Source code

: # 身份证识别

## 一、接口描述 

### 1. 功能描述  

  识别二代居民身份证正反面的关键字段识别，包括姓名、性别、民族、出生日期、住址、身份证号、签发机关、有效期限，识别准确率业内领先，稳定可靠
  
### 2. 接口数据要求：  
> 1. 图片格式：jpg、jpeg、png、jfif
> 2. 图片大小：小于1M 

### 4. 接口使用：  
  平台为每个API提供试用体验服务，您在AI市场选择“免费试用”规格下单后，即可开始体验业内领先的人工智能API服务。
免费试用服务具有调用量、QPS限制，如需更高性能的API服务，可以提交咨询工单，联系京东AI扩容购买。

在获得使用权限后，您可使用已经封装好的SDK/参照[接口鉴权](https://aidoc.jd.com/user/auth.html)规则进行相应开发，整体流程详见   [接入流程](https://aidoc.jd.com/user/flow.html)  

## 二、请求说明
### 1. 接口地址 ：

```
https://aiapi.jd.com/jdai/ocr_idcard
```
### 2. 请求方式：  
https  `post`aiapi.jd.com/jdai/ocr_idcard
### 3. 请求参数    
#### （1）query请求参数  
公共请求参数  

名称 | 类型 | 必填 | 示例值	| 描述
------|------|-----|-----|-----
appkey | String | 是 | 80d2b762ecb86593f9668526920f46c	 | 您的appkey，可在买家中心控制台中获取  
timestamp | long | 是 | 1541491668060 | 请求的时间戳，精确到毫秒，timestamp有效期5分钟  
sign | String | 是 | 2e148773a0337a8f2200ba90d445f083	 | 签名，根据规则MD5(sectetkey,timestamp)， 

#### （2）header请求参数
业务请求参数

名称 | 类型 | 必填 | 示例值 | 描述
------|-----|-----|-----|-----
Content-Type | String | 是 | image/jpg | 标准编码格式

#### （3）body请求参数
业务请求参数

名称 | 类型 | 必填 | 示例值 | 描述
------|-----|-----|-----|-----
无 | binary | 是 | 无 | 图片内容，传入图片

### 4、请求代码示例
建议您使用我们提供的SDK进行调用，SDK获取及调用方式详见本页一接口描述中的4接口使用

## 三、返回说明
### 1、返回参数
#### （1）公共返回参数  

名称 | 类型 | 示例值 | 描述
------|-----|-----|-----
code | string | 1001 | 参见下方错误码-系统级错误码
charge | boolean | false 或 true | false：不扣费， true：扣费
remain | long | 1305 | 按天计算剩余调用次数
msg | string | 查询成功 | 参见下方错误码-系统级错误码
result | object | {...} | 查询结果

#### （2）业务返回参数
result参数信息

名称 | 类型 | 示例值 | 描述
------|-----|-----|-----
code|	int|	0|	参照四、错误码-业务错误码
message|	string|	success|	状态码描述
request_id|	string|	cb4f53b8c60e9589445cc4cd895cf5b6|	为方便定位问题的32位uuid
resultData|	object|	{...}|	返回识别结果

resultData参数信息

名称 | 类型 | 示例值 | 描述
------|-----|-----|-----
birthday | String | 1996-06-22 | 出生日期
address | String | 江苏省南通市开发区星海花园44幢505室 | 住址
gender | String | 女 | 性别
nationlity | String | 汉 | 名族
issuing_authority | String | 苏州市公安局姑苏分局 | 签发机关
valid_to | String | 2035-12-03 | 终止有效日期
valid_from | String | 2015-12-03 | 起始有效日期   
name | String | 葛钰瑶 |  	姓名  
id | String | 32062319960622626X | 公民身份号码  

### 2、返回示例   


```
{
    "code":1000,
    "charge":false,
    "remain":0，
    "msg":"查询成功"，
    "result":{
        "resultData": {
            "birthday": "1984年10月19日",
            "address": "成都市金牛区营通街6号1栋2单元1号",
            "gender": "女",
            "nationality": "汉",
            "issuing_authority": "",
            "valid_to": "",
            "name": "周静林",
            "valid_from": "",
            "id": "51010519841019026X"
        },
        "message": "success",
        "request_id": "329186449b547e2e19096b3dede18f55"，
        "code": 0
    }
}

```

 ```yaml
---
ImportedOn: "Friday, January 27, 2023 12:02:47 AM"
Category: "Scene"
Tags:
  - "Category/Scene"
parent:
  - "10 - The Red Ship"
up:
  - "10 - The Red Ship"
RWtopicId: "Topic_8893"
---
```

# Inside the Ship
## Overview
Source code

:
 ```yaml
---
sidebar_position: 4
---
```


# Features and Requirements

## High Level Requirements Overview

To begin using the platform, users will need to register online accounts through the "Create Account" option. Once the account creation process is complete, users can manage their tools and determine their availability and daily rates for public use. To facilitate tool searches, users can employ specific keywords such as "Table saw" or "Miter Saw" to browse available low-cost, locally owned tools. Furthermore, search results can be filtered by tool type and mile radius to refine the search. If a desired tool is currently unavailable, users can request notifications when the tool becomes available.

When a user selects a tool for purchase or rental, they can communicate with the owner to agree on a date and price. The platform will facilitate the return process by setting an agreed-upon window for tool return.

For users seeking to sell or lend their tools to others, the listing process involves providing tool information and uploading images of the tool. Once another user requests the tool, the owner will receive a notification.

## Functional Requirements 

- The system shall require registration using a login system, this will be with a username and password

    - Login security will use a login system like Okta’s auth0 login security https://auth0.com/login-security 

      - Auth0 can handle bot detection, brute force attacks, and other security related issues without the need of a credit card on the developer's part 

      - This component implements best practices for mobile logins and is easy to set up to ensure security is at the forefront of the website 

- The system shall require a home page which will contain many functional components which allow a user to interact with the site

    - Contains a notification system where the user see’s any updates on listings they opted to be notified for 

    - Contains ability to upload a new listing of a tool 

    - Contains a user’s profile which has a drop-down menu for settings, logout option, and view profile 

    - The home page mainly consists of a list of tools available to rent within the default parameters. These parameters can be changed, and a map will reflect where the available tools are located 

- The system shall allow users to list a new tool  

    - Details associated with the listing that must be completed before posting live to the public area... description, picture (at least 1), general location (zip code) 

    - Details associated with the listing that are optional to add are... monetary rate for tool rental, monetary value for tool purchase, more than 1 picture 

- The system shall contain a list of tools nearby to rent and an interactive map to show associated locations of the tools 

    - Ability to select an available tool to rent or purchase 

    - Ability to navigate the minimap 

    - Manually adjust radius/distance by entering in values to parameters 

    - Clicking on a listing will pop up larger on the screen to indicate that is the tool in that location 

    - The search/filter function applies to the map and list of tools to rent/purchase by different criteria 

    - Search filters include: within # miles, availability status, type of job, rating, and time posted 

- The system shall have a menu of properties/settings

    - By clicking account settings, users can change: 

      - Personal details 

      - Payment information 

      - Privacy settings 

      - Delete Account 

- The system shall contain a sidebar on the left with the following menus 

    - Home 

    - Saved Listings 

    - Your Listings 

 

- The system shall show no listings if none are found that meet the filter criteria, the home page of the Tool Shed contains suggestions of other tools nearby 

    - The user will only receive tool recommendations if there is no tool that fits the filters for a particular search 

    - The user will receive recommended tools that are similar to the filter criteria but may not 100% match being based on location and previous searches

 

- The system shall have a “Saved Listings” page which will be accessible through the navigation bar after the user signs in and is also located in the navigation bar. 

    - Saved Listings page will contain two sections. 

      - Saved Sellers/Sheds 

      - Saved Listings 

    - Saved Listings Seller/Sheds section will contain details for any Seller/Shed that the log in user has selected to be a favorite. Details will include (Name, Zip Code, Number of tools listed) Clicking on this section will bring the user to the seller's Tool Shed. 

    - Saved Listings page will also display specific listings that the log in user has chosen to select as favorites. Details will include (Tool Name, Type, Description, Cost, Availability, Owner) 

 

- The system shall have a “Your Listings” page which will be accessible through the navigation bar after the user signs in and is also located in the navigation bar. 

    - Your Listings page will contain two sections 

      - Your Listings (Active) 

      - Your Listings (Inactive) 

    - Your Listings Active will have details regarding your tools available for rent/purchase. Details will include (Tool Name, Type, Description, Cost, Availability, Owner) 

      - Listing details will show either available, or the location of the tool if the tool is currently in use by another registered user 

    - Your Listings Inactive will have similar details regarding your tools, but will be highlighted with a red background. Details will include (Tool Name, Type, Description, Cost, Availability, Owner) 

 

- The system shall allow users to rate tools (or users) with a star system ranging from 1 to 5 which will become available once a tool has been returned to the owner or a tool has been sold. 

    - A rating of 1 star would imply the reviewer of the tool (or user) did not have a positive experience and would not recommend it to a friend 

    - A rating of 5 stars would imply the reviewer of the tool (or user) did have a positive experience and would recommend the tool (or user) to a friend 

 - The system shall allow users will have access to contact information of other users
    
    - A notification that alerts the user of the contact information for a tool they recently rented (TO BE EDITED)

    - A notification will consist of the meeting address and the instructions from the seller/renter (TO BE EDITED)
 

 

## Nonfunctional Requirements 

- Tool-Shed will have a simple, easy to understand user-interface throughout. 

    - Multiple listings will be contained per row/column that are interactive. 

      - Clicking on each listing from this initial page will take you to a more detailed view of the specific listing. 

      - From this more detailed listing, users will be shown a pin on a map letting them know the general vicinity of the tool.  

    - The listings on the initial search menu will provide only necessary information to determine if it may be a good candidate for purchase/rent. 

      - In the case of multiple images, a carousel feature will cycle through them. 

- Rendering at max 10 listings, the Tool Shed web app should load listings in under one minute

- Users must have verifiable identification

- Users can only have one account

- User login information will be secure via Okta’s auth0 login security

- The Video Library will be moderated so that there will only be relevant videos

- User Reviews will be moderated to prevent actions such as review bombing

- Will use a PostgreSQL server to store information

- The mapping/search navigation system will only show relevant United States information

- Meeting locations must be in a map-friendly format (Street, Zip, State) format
-------
*EXERCISE GOAL:* Look above for the line with "- Tool-Shed will" and the line with "- User login". Retype those two lines and every line between them exactly, adding nothing.

*SOLVED PROBLEM:*
- Tool-Shed will have a simple, easy to understand user-interface throughout. 

    - Multiple listings will be contained per row/column that are interactive. 

      - Clicking on each listing from this initial page will take you to a more detailed view of the specific listing. 

      - From this more detailed listing, users will be shown a pin on a map letting them know the general vicinity of the tool.  

    - The listings on the initial search menu will provide only necessary information to determine if it may be a good candidate for purchase/rent. 

      - In the case of multiple images, a carousel feature will cycle through them. 

- Rendering at max 10 listings, the Tool Shed web app should load listings in under one minute

- Users must have verifiable identification

- Users can only have one account

- User login information will be secure via Okta’s auth0 login security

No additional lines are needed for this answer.